草原に鳴り響く轟音、宙を舞う魔物の群れ。
“ブオッ”
吹き上がる竜巻、巻き上げられる魔物たち。
グロリア辺境伯領領都グルセリア、その西街門街壁の上に集まる多くの冒険者たち。
彼らは目撃する、その光景を。彼らは体感する、遥か遠方からでも感じるその強大な覇気の奔流を。
「あれが引退した元冒険者だと?現役ですらあれ程の強者なんてまずいねえぞ。
ドラゴンと渡り合った剣の勇者様じゃねえんだ、ふざけんなよ!」
冒険者ギルドグルセリア支部ギルドマスターは、目の前で繰り広げられる有り得ない光景に戦慄を覚える。

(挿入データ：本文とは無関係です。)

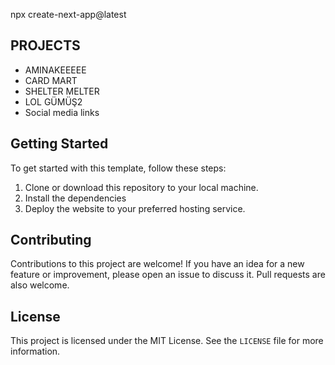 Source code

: npx create-next-app@latest

## PROJECTS

- AMINAKEEEEE
- CARD MART
- SHELTER MELTER
- LOL GÜMÜŞ2
- Social media links

## Getting Started

To get started with this template, follow these steps:

1. Clone or download this repository to your local machine.
2. Install the dependencies
3. Deploy the website to your preferred hosting service.

## Contributing

Contributions to this project are welcome! If you have an idea for a new feature or improvement, please open an issue to discuss it. Pull requests are also welcome.

## License

This project is licensed under the MIT License. See the `LICENSE` file for more information.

スタンピード、それは金級冒険者ですら死を覚悟して挑む厄災、被害が冒険者の死者だけで済めば僥倖、外壁の一部崩壊で済めば御の字。魔物の暴走とは食い止めるものではなく如何に被害を少なく抑えるか、それが常識。
だが目の前で展開されるそれは・・・。
「ギルドマスター、グロリア辺境伯様が御呼びです。何でも冒険者ギルドにスタンピードの後始末を頼みたいと。
魔物の搬入買取及び解体についてだそうです。おそらく一時間もしないうちに決着が付くだろうから終了次第作業に移って欲しいとの事です」
スタンピードにおいて冒険者の仕事が魔物の運搬だけだと!?
「わかった、すぐにお伺いすると伝えてくれ」
ギルド職員に連絡を頼み、再び戦場に目を向ける。
魔物との戦闘は冒険者の華、命を懸けて魔物を狩り人々を危険から守る。その為の冒険者、その為の依頼。

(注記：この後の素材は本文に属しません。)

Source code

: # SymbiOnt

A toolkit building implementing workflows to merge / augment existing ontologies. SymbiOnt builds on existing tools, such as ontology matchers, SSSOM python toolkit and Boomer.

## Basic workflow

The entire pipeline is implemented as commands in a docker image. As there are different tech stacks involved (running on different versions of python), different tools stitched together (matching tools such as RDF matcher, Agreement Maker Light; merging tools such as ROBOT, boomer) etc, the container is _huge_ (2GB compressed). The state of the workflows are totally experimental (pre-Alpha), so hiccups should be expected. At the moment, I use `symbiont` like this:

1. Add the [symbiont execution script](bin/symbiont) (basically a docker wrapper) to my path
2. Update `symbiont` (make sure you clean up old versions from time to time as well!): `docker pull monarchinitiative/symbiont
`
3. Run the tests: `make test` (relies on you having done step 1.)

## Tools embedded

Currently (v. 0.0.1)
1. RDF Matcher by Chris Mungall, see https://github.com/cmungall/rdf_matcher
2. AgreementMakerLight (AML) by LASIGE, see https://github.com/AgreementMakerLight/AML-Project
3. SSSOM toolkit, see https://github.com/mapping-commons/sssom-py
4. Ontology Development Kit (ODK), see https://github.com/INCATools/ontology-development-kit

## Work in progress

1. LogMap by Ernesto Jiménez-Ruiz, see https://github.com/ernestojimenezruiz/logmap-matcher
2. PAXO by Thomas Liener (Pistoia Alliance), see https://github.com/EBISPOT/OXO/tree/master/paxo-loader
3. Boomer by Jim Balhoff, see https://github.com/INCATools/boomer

己の胸の内を巡る消化し切れない思い、これは悔しさか、怖れか、羨望か。
“ポンッ”
そんなギルドマスターの心の内を知ってか知らでか、その肩を叩く者が一人。
「落ち着いて下さい、ギルドマスター。お気持ちは分かります、私とて守護者とまで呼ばれた者、複雑な気持ちなのは同じ事。

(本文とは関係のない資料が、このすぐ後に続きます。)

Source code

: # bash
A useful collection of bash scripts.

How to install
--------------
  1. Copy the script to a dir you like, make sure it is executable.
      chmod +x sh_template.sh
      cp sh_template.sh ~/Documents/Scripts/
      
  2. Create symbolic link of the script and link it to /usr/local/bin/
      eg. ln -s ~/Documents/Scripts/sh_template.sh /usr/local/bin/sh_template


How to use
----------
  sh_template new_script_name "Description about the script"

自身のホームでもあるここグルセリアの危機に何も出来ずただ遠くから指を銜えて見ているしかない、これがどれ程の屈辱か。
ですがグルセリアが救われた、しかも誰一人として亡くなることなく、これは素直に喜ばなければならない、これを否定してしまえば私たちは冒険者ではなくなる。
私のこの想いは己の弱さから来るもの、あの地の者たちと同等の場所にまで登る事が出来れば、軽く流せる程度の思い。
私は以前“優先すべきはグルセリアの民を守る事、白金級冒険者を目指す事ではない”と言いましたが訂正します。先ずは白金級冒険者として名を馳せましょう。
目指す高みは見えた、どれ程の試練を乗り越えればあの領域に辿り着けるのか、血の滾りが止まりません。
では私はこれで」
“守護者”シンディー・マルセルは獰猛な笑みを湛えたままその場を後にする、その瞳を妖しく光らせながら。
強者は刺激し合い惹かれ合う、時には反発し、時には共闘し、時にはぶつかり合い。
“鬼神”ヘンリー、“剣鬼”ボビーの再来は、多くの冒険者たちの心に深い爪痕を残す事になるのであった。
―――――――――――
「<誘因>」
“““ブモー!!”””
“スパンスパンスパンッ”
血沸き肉躍る草原の戦場、辺り一面足の踏み場がない程数多くの魔物が横たわり、戦闘の激しさを物語る。
“ヒヒ~ン、ブルルルル”
「おぉ、シルバーよ、そっちも終わったのかの?この辺りはもう一体の魔物もおらんようじゃて。全開の誘因でもさっきの連中が最後であったわい。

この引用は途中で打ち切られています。